**TASK STATEMENT:** Which lines below include the string "successfully"? Please show each one.

Excerpts from a dataset
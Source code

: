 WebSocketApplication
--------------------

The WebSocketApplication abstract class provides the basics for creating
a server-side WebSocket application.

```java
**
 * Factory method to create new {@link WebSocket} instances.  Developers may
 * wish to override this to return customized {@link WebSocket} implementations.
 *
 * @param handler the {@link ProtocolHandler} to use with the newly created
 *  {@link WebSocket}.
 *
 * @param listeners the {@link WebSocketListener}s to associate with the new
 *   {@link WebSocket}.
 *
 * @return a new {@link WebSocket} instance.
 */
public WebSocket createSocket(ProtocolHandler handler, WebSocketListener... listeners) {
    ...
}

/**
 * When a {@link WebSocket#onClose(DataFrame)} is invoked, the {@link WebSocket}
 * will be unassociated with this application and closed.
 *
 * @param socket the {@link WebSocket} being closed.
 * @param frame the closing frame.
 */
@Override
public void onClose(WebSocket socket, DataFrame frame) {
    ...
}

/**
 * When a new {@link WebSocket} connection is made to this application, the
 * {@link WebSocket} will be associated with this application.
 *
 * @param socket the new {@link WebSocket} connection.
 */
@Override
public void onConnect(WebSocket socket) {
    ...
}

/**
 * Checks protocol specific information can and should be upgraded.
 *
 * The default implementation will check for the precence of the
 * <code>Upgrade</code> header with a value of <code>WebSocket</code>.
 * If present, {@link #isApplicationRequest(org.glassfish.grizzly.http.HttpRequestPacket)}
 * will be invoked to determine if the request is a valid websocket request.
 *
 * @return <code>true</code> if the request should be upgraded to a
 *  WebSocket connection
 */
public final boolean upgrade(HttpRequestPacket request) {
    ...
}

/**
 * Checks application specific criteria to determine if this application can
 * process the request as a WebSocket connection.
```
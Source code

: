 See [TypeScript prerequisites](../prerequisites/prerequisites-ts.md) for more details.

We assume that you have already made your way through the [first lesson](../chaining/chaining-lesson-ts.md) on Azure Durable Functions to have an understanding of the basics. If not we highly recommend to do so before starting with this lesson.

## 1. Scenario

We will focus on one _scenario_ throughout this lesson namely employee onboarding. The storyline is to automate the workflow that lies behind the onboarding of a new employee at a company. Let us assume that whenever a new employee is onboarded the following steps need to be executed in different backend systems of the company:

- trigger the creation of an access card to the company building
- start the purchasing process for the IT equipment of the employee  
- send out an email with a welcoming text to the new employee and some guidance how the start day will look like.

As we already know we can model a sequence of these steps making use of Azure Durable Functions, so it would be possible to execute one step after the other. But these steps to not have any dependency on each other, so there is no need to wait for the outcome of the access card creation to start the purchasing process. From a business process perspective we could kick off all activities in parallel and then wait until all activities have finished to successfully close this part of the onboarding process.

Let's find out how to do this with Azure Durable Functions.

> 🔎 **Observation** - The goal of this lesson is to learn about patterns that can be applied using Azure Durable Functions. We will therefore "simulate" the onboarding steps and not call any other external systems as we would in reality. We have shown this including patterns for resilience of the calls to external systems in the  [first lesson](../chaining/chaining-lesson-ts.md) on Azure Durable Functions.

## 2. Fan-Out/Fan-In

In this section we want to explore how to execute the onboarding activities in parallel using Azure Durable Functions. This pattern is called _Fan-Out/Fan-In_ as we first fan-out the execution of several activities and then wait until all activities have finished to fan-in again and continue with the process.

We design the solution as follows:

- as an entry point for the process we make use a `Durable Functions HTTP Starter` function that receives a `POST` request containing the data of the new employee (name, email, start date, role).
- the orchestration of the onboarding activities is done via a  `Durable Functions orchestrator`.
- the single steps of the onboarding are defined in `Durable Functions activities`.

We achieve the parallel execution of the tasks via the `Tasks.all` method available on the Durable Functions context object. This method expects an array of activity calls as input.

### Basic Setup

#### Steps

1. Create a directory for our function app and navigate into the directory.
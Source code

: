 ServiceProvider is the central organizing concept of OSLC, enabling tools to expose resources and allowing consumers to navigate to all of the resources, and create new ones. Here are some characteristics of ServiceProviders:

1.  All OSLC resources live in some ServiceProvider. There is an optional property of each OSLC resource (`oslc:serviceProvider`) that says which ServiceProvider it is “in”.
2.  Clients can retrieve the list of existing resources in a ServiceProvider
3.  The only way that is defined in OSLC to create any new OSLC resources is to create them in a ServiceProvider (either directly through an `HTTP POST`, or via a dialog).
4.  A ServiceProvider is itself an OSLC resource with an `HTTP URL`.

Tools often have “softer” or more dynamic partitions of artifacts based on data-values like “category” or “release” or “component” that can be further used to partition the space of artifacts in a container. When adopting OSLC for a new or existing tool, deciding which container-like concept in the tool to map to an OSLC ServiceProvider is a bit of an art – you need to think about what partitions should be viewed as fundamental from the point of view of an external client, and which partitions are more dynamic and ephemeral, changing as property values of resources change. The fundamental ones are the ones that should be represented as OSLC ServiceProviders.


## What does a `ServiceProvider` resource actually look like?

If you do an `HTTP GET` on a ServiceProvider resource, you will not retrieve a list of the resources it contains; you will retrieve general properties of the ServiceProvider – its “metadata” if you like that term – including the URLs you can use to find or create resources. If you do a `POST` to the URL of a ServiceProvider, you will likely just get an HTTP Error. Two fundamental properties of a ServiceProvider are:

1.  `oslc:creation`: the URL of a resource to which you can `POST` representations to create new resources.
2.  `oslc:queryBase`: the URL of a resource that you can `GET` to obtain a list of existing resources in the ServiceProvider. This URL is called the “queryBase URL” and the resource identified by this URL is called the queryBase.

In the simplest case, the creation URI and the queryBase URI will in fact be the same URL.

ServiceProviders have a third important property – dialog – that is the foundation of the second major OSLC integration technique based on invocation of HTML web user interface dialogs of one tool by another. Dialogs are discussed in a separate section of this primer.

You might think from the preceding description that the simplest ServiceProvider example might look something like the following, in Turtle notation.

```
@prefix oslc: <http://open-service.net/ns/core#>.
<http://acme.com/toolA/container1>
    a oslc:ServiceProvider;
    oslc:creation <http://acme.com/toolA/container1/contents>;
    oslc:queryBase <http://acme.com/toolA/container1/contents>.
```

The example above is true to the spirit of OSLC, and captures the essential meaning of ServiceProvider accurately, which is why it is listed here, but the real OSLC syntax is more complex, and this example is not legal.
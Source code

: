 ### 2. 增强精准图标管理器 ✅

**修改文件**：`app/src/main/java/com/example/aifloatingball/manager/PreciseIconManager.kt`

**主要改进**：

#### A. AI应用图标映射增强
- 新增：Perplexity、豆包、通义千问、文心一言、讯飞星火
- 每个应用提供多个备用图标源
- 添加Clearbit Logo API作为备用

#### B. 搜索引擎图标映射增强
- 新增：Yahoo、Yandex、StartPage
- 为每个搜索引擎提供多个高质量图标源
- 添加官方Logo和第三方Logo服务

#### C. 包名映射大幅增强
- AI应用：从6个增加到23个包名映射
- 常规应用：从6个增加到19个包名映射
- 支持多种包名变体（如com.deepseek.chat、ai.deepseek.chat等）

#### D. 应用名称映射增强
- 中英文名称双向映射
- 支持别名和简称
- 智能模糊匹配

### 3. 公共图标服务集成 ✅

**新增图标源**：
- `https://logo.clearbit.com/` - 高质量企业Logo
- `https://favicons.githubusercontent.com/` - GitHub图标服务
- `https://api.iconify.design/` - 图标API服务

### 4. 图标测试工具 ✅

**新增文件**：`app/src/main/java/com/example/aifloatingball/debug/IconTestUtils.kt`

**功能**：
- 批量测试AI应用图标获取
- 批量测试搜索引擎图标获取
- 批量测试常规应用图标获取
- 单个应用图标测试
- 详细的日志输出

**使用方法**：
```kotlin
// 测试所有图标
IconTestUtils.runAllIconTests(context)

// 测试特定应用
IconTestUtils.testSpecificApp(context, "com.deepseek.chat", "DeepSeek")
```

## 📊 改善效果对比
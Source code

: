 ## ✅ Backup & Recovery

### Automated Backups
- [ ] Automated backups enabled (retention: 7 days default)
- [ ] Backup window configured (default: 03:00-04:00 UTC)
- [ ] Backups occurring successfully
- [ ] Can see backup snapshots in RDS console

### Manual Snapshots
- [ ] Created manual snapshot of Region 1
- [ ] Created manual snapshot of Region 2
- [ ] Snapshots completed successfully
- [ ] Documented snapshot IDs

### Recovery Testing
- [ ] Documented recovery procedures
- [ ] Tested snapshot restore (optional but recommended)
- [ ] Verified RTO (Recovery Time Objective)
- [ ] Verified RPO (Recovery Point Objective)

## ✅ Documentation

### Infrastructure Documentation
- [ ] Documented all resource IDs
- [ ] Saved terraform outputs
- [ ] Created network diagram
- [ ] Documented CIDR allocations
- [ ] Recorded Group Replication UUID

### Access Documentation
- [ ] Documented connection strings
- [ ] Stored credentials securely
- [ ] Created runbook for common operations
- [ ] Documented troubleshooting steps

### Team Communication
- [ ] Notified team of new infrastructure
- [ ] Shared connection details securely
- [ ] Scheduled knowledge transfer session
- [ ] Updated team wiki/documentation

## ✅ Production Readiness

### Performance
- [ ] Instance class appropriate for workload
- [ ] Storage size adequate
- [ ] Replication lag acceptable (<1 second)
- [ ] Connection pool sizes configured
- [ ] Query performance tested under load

**RESULT OF THIS EXERCISE:**
As we already know we can model a sequence of these steps making use of Azure Durable Functions, so it would be possible to execute one step after the other. But these steps to not have any dependency on each other, so there is no need to wait for the outcome of the access card creation to start the purchasing process. From a business process perspective we could kick off all activities in parallel and then wait until all activities have finished to successfully close this part of the onboarding process.
- [ ] Backups occurring successfully
- [ ] Snapshots completed successfully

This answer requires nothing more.